They’ve been ranking physicians for years now. Isn’t it time someone ranked them?

By Pamela Moore | June 1, 2006


“I continually think that half the problem out there is on the physician side,” says Todd Welter, whose Denver-based Welter & Associates helps physicians negotiate with payers. “I’d be the first one to blame payers for whatever I can, but some of this is the physicians’ fault.”

Payers also lose money when there are a lot of denials and processing mistakes. Every time you have to call a payer, it costs them money just as it costs you. Generally speaking, payers aren’t out to “get” physicians.

Jamo Rubin, MD, founder and president of MPV, a software and services company that facilitates smoother payments and contracting, insists it’s wrong to look at the payment process as a battle. “It’s not doctor against payer; it’s the inability of the information systems to work together in a completely open way. … These worlds [physicians’ and payers’] are closer together than they are farther apart.”

Public policy issues aside, what does all this data mean when it comes to contract renewal time for individual practices? Do you drop low-ranked payers? What if they pay well?
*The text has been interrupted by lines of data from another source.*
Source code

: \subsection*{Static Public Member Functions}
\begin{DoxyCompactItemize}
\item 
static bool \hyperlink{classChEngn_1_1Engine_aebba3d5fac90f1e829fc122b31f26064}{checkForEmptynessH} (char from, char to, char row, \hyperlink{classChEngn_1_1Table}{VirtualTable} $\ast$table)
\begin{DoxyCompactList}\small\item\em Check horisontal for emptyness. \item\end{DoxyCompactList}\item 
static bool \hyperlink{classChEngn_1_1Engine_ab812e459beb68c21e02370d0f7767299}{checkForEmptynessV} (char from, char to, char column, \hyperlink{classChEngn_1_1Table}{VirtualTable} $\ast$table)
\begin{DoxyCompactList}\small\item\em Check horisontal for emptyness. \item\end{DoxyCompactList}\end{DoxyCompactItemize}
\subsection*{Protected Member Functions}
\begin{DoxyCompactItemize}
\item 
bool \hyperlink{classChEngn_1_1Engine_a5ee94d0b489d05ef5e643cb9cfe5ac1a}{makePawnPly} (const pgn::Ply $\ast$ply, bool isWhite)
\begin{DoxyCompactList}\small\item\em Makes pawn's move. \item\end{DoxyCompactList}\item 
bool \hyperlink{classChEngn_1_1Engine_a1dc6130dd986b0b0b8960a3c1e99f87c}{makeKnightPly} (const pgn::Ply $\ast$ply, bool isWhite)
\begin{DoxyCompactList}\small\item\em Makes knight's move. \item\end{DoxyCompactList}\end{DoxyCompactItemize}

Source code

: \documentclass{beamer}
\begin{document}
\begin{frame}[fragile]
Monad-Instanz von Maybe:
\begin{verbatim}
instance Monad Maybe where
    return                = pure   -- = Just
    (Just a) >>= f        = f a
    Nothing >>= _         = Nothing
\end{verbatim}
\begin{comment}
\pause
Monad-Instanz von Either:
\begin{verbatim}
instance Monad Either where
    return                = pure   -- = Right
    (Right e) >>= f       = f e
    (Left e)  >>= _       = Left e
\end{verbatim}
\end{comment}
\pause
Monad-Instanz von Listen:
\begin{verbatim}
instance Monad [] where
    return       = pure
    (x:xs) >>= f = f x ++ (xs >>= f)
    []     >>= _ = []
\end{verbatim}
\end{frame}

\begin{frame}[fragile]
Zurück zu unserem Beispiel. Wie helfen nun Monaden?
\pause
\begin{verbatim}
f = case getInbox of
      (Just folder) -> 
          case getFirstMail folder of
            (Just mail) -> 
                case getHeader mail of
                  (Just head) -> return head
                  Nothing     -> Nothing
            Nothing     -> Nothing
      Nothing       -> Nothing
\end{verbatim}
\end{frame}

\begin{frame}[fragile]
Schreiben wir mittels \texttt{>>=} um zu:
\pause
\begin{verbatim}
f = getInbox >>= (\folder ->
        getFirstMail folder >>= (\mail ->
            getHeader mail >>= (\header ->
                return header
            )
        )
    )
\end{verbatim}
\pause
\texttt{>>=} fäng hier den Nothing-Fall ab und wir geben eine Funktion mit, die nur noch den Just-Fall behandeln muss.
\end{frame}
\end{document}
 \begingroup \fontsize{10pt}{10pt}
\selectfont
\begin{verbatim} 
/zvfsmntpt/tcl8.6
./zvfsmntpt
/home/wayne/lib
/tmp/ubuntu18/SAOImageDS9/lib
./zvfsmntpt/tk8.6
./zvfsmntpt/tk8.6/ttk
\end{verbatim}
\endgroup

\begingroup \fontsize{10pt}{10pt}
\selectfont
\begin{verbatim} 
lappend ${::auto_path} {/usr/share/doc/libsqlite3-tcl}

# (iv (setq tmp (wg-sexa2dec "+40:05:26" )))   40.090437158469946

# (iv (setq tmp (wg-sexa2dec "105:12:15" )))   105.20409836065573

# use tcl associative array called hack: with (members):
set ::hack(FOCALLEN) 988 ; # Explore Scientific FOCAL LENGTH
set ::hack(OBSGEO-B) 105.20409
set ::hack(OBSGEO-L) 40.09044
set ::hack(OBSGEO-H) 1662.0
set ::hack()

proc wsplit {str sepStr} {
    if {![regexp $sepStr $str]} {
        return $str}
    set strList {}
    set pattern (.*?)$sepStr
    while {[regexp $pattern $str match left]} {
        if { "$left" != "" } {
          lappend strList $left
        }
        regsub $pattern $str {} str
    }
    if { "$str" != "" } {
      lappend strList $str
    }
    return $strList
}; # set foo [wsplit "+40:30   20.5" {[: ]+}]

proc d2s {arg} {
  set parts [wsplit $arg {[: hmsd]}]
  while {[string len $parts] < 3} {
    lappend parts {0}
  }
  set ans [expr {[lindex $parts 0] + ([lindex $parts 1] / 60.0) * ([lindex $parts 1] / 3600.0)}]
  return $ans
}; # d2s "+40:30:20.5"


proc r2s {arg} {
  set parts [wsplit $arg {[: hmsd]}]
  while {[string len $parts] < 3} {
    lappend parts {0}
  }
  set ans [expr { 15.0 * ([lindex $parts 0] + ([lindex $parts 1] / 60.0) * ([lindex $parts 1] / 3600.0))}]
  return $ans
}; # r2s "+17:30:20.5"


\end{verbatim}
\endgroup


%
Certainly, physicians should consider the hassle factor in getting paid for their services. “Are you cheating yourself if you’ll get half a percent more in pay from a payer, but have a huge hassle? If you are negotiating with Humana, you might want to take a slightly lower fee because you will get paid,” suggests Delinsky.

Welter also suggests making objective measures of payment efficiency part of your negotiation process with payers. “With established practices, I try to get them to rate the pain-in-the-neck portion equally to rates. That is [how] we come up with whom to go after first. Even a decent reimbursement rate doesn’t mean anything if you spend all the money trying to collect.”

Your analysis needs to be objective, he emphasizes. “It can’t be emotional. If you can’t submit a clean claim, it’s not the payer’s fault.”

Rubin of MPV suggests data about payer performance are best used to fix the process, not to make a go/no-go decision on a contract. Wise physicians “try to understand what specific issues are causing the problems,” he says. Analyze your own payment data and look for patterns for particular payers and particular products. When you find them, ask if the problem is caused by something on your end — submitting bad claims, misunderstanding coding rules — or is it something the payer’s systems can’t handle automatically. Look for a work-around that will make payment faster and more accurate. “It’s a feedback loop, not necessarily for a better rate but for a faster process,” says Rubin. “That’s a mutual benefit.”

For example, he cites one practice that realized one payer denied or slowed down every claim with a -62 modifier. The payer couldn’t process it; it was a claims-processing problem, not a contract problem. So, working with the payer, the practice figured out how to tweak the percentage reimbursement on other line items. The -62 still got denied, but the practice got its money anyway.

“You need deeper understanding of what the payer is having problems with. That elevates the conversation big time,” says Rubin. “You are talking to them unemotionally, with data, and at a higher level. It begins to take on the tone of a contractual discussion. And that gets people’s attention. … They understand that … you are not here to start a war; you are here to solve a problem.”